*PROMPT*:
For this exercise, copy the data exactly and omit any images.

*****

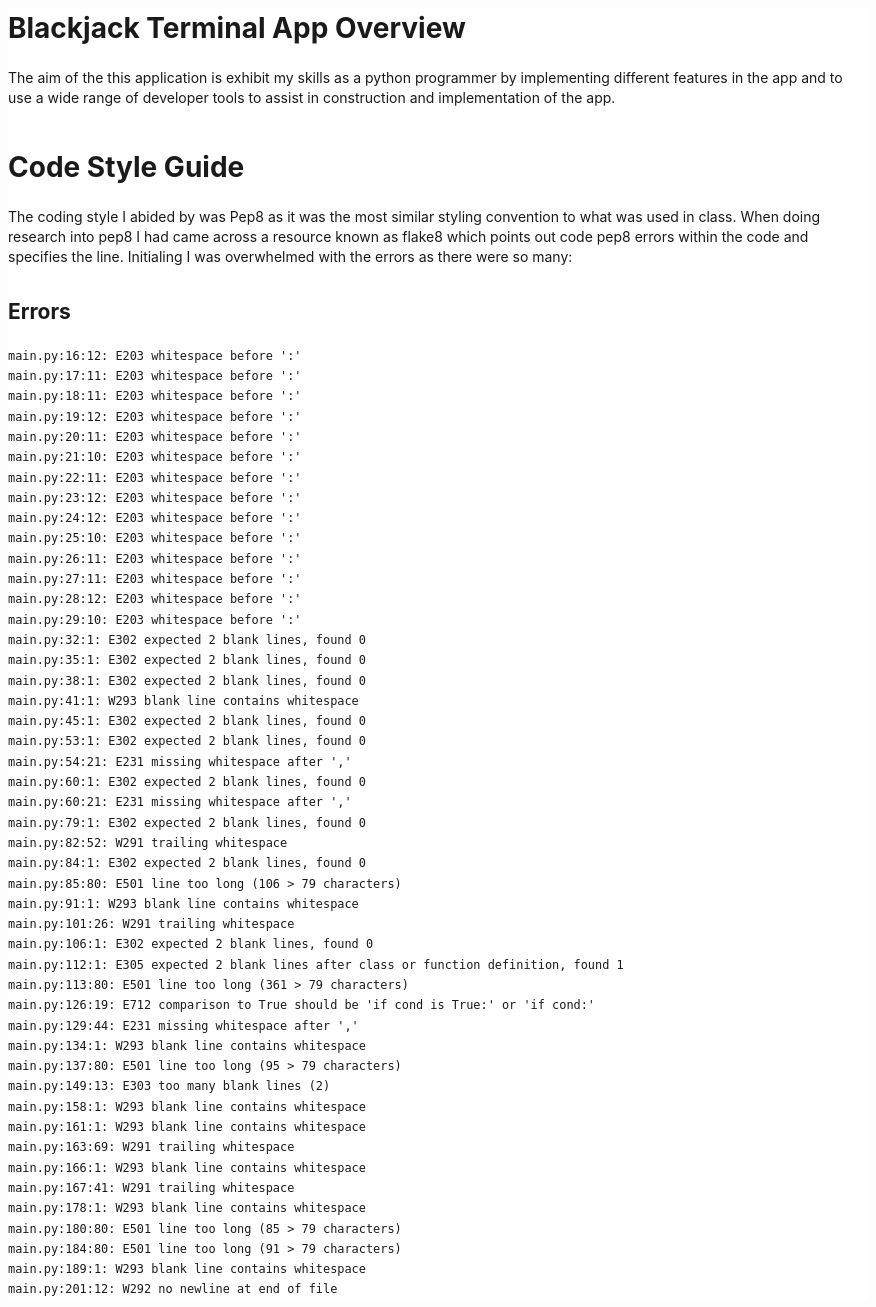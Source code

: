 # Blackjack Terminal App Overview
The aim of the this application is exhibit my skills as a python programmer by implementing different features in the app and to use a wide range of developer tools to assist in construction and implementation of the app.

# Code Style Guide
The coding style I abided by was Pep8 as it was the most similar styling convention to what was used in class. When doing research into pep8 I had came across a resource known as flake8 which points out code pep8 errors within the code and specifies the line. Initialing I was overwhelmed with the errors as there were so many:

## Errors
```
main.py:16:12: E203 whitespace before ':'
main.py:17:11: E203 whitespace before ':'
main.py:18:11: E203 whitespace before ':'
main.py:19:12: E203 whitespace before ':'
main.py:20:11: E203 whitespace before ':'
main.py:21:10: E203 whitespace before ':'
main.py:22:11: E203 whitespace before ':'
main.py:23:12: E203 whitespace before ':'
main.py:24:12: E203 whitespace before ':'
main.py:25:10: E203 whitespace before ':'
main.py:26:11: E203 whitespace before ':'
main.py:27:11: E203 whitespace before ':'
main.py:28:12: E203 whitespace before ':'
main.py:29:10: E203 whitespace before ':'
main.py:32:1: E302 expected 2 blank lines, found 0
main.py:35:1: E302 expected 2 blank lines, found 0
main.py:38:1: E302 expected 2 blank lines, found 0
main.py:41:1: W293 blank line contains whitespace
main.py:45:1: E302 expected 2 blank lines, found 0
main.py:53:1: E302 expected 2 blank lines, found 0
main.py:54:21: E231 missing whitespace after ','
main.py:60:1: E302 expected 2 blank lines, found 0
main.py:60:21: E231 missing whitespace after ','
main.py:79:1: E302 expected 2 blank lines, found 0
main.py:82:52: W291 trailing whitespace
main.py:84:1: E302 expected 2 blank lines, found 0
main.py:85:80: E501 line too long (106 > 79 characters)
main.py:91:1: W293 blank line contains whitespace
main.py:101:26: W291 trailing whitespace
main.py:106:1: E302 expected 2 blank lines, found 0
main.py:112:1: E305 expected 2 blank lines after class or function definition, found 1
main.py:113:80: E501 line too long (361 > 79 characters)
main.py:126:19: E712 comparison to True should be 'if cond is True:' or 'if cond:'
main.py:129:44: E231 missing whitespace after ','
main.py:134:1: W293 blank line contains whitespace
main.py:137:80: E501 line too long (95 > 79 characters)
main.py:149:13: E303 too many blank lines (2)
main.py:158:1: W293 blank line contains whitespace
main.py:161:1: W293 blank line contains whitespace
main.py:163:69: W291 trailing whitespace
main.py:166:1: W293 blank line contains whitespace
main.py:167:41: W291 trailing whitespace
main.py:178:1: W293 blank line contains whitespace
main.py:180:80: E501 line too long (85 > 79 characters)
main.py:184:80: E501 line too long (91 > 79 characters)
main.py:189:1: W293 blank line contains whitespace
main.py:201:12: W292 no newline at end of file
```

*****

*SOLUTION TO THIS TASK*:
Source code

: # Blackjack Terminal App Overview
The aim of the this application is exhibit my skills as a python programmer by implementing different features in the app and to use a wide range of developer tools to assist in construction and implementation of the app.

# Code Style Guide
The coding style I abided by was Pep8 as it was the most similar styling convention to what was used in class. When doing research into pep8 I had came across a resource known as flake8 which points out code pep8 errors within the code and specifies the line. Initialing I was overwhelmed with the errors as there were so many:

## Errors
```
main.py:16:12: E203 whitespace before ':'
main.py:17:11: E203 whitespace before ':'
main.py:18:11: E203 whitespace before ':'
main.py:19:12: E203 whitespace before ':'
main.py:20:11: E203 whitespace before ':'
main.py:21:10: E203 whitespace before ':'
main.py:22:11: E203 whitespace before ':'
main.py:23:12: E203 whitespace before ':'
main.py:24:12: E203 whitespace before ':'
main.py:25:10: E203 whitespace before ':'
main.py:26:11: E203 whitespace before ':'
main.py:27:11: E203 whitespace before ':'
main.py:28:12: E203 whitespace before ':'
main.py:29:10: E203 whitespace before ':'
main.py:32:1: E302 expected 2 blank lines, found 0
main.py:35:1: E302 expected 2 blank lines, found 0
main.py:38:1: E302 expected 2 blank lines, found 0
main.py:41:1: W293 blank line contains whitespace
main.py:45:1: E302 expected 2 blank lines, found 0
main.py:53:1: E302 expected 2 blank lines, found 0
main.py:54:21: E231 missing whitespace after ','
main.py:60:1: E302 expected 2 blank lines, found 0
main.py:60:21: E231 missing whitespace after ','
main.py:79:1: E302 expected 2 blank lines, found 0
main.py:82:52: W291 trailing whitespace
main.py:84:1: E302 expected 2 blank lines, found 0
main.py:85:80: E501 line too long (106 > 79 characters)
main.py:91:1: W293 blank line contains whitespace
main.py:101:26: W291 trailing whitespace
main.py:106:1: E302 expected 2 blank lines, found 0
main.py:112:1: E305 expected 2 blank lines after class or function definition, found 1
main.py:113:80: E501 line too long (361 > 79 characters)
main.py:126:19: E712 comparison to True should be 'if cond is True:' or 'if cond:'
main.py:129:44: E231 missing whitespace after ','
main.py:134:1: W293 blank line contains whitespace
main.py:137:80: E501 line too long (95 > 79 characters)
main.py:149:13: E303 too many blank lines (2)
main.py:158:1: W293 blank line contains whitespace
main.py:161:1: W293 blank line contains whitespace
main.py:163:69: W291 trailing whitespace
main.py:166:1: W293 blank line contains whitespace
main.py:167:41: W291 trailing whitespace
main.py:178:1: W293 blank line contains whitespace
main.py:180:80: E501 line too long (85 > 79 characters)
main.py:184:80: E501 line too long (91 > 79 characters)
main.py:189:1: W293 blank line contains whitespace
main.py:201:12: W292 no newline at end of file
```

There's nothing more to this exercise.